Five Seasons and No Movie


----------



## Gahars (May 9, 2014)

Alright, who's taking the plunge?


----------



## GameWinner (May 9, 2014)

We can make our own Community. Right, 'temp?


----------



## FAST6191 (May 9, 2014)

Hmm, might be time for the annual cancelled shows thread.

Anyway I think I might have caught 10 minutes somewhere, though I might have been confusing it with another similarly themed comedy show.


----------



## Nathan Drake (May 9, 2014)

That's disappointing. They did such a good job with season five despite having to recover from the mess that was season four. I was really looking forward to that sixth season. This show has a decently large cult following though, so odds are probably favorable that Netflix will pick it up. Some people might think Hulu, but they seem more infatuated with British television.


----------



## Hyro-Sama (May 9, 2014)

Y'know what NBC?


----------



## Madridi (May 10, 2014)

So is the movie cancelled too?


----------



## DinohScene (May 10, 2014)

Like all good things, it has to come to an end.


----------



## calmwaters (May 10, 2014)

Community? I never heard of that. Well, judging from its name, it sounds like a subtle ripoff of Friends. Good riddance: maybe now we can see quality shows, such as what is available in the BBC and other British broadcasting networks.


----------



## CompassNorth (May 10, 2014)

Gahars said:


> Please, stay with us Rick and Morty. You're our only hope.


People actually... like this show?


----------



## Nathan Drake (May 10, 2014)

calmwaters said:


> Community? I never heard of that. Well, judging from its name, it sounds like a subtle ripoff of Friends. Good riddance: maybe now we can see quality shows, such as what is available in the BBC and other British broadcasting networks.

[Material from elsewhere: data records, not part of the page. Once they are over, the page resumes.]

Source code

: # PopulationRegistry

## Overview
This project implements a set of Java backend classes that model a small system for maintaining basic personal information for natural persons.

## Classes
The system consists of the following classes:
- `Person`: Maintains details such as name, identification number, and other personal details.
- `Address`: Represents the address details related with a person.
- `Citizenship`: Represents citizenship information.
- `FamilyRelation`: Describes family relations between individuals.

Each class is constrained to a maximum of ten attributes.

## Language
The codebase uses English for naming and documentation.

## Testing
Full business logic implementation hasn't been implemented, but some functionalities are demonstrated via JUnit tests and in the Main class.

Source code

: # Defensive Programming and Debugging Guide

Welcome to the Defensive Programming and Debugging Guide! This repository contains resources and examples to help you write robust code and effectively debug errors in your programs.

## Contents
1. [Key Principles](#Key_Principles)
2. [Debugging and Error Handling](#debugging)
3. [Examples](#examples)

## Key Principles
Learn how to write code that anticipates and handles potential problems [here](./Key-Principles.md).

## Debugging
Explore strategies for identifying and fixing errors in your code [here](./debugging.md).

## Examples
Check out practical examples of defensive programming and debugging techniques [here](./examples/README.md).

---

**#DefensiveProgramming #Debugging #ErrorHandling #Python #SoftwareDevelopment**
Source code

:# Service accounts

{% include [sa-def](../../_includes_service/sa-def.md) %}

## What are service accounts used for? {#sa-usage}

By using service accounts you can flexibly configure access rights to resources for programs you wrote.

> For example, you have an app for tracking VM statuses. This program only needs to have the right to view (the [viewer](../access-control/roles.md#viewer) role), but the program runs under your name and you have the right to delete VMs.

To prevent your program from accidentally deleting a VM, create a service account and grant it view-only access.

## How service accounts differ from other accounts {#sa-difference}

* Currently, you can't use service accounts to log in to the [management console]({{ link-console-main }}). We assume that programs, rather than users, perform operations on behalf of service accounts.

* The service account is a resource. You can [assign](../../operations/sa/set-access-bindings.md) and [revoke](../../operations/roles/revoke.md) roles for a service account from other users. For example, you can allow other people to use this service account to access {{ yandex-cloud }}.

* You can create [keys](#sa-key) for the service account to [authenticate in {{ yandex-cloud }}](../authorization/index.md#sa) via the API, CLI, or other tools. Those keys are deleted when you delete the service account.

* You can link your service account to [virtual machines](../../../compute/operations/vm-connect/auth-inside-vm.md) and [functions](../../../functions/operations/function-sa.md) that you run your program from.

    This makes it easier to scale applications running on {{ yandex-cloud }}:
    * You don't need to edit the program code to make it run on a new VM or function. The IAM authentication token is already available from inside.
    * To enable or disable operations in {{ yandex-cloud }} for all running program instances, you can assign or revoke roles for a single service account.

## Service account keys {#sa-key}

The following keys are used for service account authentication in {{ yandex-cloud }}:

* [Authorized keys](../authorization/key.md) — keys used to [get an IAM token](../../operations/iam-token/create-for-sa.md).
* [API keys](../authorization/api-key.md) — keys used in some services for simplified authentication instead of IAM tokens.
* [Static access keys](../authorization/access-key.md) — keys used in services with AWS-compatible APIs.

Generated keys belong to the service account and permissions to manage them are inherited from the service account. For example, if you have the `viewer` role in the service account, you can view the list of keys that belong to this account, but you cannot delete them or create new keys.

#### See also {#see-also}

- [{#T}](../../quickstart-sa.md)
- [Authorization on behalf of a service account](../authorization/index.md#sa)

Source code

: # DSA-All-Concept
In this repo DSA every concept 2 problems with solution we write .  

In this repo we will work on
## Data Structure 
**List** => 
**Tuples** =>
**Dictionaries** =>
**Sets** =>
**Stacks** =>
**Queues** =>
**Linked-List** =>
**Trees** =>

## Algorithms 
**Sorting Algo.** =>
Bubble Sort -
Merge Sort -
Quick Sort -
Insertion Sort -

You're an idiot. No other words describe my thoughts after reading your post.


----------



## Veho (May 10, 2014)




----------



## Deleted_171835 (May 10, 2014)

#5seasonsandnomovie #darkesttimeline



CompassNorth said:


> People actually... like this show?


----------



## Guild McCommunist (May 10, 2014)

It's been a long time coming so I'm not surprised. Didn't even watch the last season although I heard it was good.

I wouldn't say Community is a goner though. It's having a very Arrested Development vibe to it. Loyal fanbase despite disappointing ratings. I could see someone like Netflix or Hulu picking them up for another season, just might take a while.

Can't say I'm sad though, it was great mostly but quality has been... inconsistent. I'd argue season two is some of the best sitcom material ever but its been really iffy otherwise. Season one is good too but still has that "pilot season" feel, season three was okay, season four was just mediocre, and like I said I never saw five.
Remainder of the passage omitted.